The jargon washed over me like a tidal wave. Doctors spoke of clinical trials, blending six-cylinder pharmacological and scientific terms with detailed statistical descriptions regarding the effectiveness of something called Fidaxomicin. At points, they may as well been speaking Swahili.
Other than one aside about a unique case where the patient in the trial died of complications with quintuplets in her womb, mundane and esoteric details carried the day. It might have been extremely boring if my brain wasn’t frantically racing to keep pace.
There wasn’t much of a story at the relatively routine approval by the Food and Drug Administration. I just needed to get out of the newsroom during my second week in D.C. and went story-fishing. But it captured the quintessential “journalist completely in over his head” regarding his subject matter.
That’s life as a journalist, especially in Washington.
It’s a balancing act, one integral to performing the core functions of the job. Know enough about the subject to ask good questions and develop understanding. But get stories done: It’s journalism, not a research paper. To borrow two relevant clichés to sum up the problem: the journalist “knows a little about a lot,” but “someone who knows a little about a lot knows a lot about nothing.”
Knowing too little can obviously render journalism completely worthless. It is impossible, though, for a journalist to know a subject as well as the people entrenched in it, at least not without specializing for many years. Experts have spent a considerable part of their lives mastering the minutia of their craft, particularly in a city where people come to work precisely because they are recognized leaders in their field.
The health and science beat – I focused on the health side – epitomizes the dilemma. The complexity of not only the science of health care but its bureaucracy leave myriad variables to consider on any issue. Health, in general, occupies a critical place in burgeoning budget and entitlement reform debates. To wit: The health care reform bill passed with 906 pages and more than 320,000 words. If you are getting tired of this article already, keep in mind you’re just more than 0.1 percent to that word count.
Truth is, most experts are happy to clear up your misconceptions. They know they know more than you. If you try to position yourself as more knowledgeable by asking pretentious questions showing off your (limited) knowledge, it stands to reason the person getting paid to know his/her stuff might get a bit testy, even standoffish. Better to be respectful and acknowledge your deficit where appropriate if you want an open, flowing conversation. I love hearing “that’s a great/important question.” But learning on the fly does require questions that make the reporter sound like a complete idiot. I have done this as well. As such, I occasionally spend too much time researching to avoid this embarrassing situation. But it’s ok to have it happen, especially as the interviewee brings up issues you don’t know as much about.
This does not mean the expert gets to guide an interview. You don’t have to know enough to win a debate with sources. You do have to know enough to ask intelligent questions and sense when smoke is being blown. Background research before the interview to minimize questions that can easily be answered with a Google search is critical (Journalism 101).
No one wants to be a dumb reporter taking notes on a lecture from an expert; aside from feeling belittled it makes for crappy, he-said she-said journalism. If journalism was just a PR aggregate, we could simply take opposing press-releases, cut them up, and paste them together into a zebra pattern. See? Both sides: It’s balanced!
If interviewing an analyst who is anti-health care reform, you better have the best arguments for the reform and arguments against the current system, ready to challenge their views. If the subject wants a single-payer system, you had better know the most credible refutations of single-payer systems from countries that have them. Again, the basics of the craft remain indispensable.
Experts often respect this ability to intelligently question views, even if implicitly critical. And if not, even better. One interviewee said she was glad I had asked a question about the potential for the quality of nursing to decline as the industry expanded and took on greater roles. She was the dean of a nursing school and an advocate for the profession her school trained. But she knew it was an important issue, and was happy to address it. And had she become combative over the issue, it would have meant I touched a nerve, and when a journalist touches a nerve with a fair question, it generally means a good story, the kind that gives journalists their purpose, is lurking nearby.
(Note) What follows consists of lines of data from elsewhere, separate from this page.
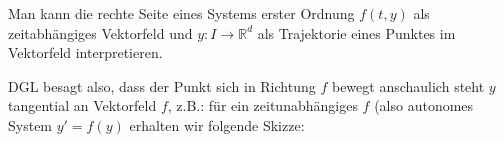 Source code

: \documentclass{book}
\newcommand{\tmscriptoutput}[4]{#4}
\newcommand{\tmtextbf}[1]{\text{{\bfseries{#1}}}}
\newcommand{\tmverbatim}[1]{\text{{\ttfamily{#1}}}}
\newenvironment{tmcode}[1][]{\begin{alltt} }{\end{alltt}}
\begin{document}
\begin{remark*}
  \tmtextbf{(Phasenraum)}
  
  Man kann die rechte Seite eines Systems erster Ordnung $f (t, y)$ als
  zeitabh{\"a}ngiges Vektorfeld und $y : I \rightarrow \mathbb{R}^d$ als
  Trajektorie eines Punktes im Vektorfeld interpretieren.
  
  DGL besagt also, dass der Punkt sich in Richtung $f$ bewegt \hrulefill 
  anschaulich steht $y$ tangential an Vektorfeld $f$, z.B.: f{\"u}r ein
  zeitunabh{\"a}ngiges $f$ (also autonomes System $y' = f (y)$ erhalten wir
  folgende Skizze:
  
  \tmscriptoutput{graph}{Graph}{\
  
  \begin{tmcode}
  \tmverbatim{\%pdflatex}
  \end{tmcode}
  
  \begin{tmcode}
  \tmverbatim{\textbackslash textbackslash
  documentclass\textbackslash\{standalone\textbackslash\} \ \ }
  \end{tmcode}
  
  \begin{tmcode}
  \tmverbatim{\textbackslash textbackslash
  usepackage\textbackslash\{tikz\textbackslash\} \ \ }
  \end{tmcode}
  
  \begin{tmcode}
  \tmverbatim{\textbackslash textbackslash
  usepackage\textbackslash\{amssymb\textbackslash\} \ }
  \end{tmcode}
  
  \begin{tmcode}
  \tmverbatim{\textbackslash textbackslash
  usepackage\textbackslash\{amsmath\textbackslash\}}
  \end{tmcode}
  
  \begin{tmcode}
  \tmverbatim{\textbackslash textbackslash
  usepackage\textbackslash\{quiver\textbackslash\}}
  \end{tmcode}
  
  \begin{tmcode}
  \tmverbatim{\textbackslash textbackslash
  usepackage\textbackslash\{mathrsfs\textbackslash\}}
  \end{tmcode}
  
  \begin{tmcode}
  \tmverbatim{\textbackslash textbackslash
  begin\textbackslash\{document\textbackslash\}}
  \end{tmcode}
  
}
\end{remark*}
\end{document}
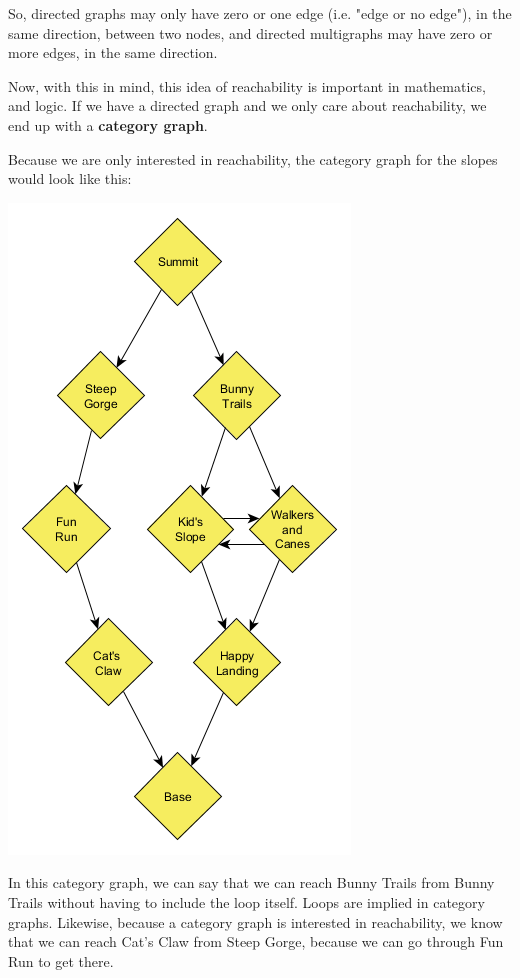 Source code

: So, directed graphs may only have zero or one edge (i.e. "edge or no edge"), in the same direction, between two nodes, and directed multigraphs may have zero or more edges, in the same direction.

Now, with this in mind, this idea of reachability is important in mathematics, and logic. If we have a directed graph and we only care about reachability, we end up with a \textbf{category graph}.

Because we are only interested in reachability, the category graph for the slopes would look like this:

\includegraphics{01/slopes3.png}

In this category graph, we can say that we can reach Bunny Trails from Bunny Trails without having to include the loop itself. Loops are implied in category graphs. Likewise, because a category graph is interested in reachability, we know that we can reach Cat's Claw from Steep Gorge, because we can go through Fun Run to get there.

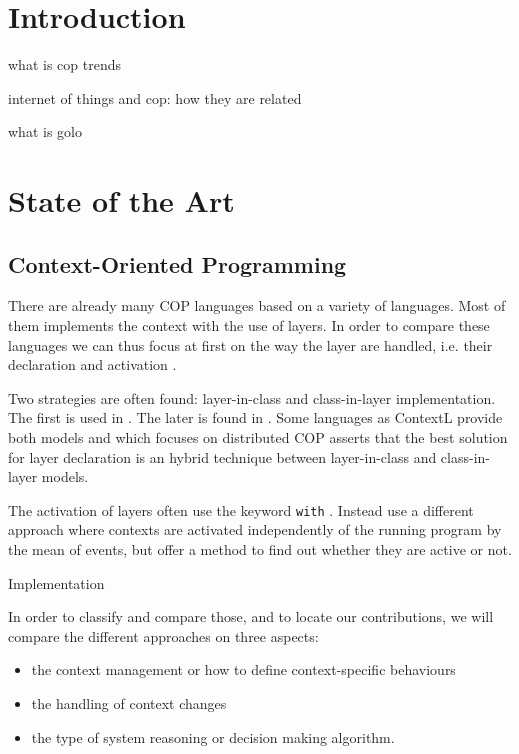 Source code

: \documentclass[a4paper]{article}
\begin{document}
\section{Introduction}
what is cop
trends

internet of things and cop: how they are related

what is golo \cite{ponge_golo_2013}

\section{State of the Art}

\subsection{Context-Oriented Programming}


There are already many COP languages based on a variety of languages. Most of them implements the context with the use of layers. In order to compare these languages we can thus focus at first on the way the layer are handled, i.e. their declaration and activation \cite{appeltauer_comparison_2009}.

Two strategies are often found: layer-in-class and class-in-layer implementation. The first is used in \cite{appeltauer_declarative_2012} \cite{appeltauer_dedicated_2008} \cite{appeltauer_improving_2009} \cite{kamina_eventcj:_2011} \cite{nunez_declarative_2009}. The later is found in \cite{lincke_open_2011}. Some languages as ContextL provide both models and \cite{ghezzi_context_2010} which focuses on distributed COP asserts that the best solution for layer declaration is an hybrid technique between layer-in-class and class-in-layer models. 

The activation of layers often use the keyword \lstinline|with| \cite{haupt_contextj:_2011} \cite{appeltauer_declarative_2013} \cite{kamina_eventcj:_2011}. Instead \cite{nunez_declarative_2009} use a different approach where contexts are activated independently of the running program by the mean of events, but offer a method to find out whether they are active or not. 


Implementation

In order to classify and compare those, and to locate our contributions, we will compare the different approaches on three aspects:
\begin{itemize}
  \item the context management or how to define context-specific behaviours
  \item the handling of context changes
  \item the type of system reasoning or decision making algorithm.
\end{itemize}
\end{document}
So after a quarter on the beat, what can I tell you about, say, health care reform? Basically: it’s messy, and according to everyone from policy analysts to professional organizations to a hospital chief of medicine, anyone that thinks they know how the chips will fall is lying, delusional or stupid. And that’s kind of comforting from the standpoint of a journalist unsure of what to make of a complicated industry – even if it’s not as comforting from the standpoint of a health care consumer.
The biggest downside of any beat in J-School is that next week, I will be off it. By the time you get grounded in a beat and develop sources, the term is over. But the lesson – one of balancing the buttressing of my own knowledge with dogged pursuit of experts that already learned more than a journalist can hope to – will serve me well in the future.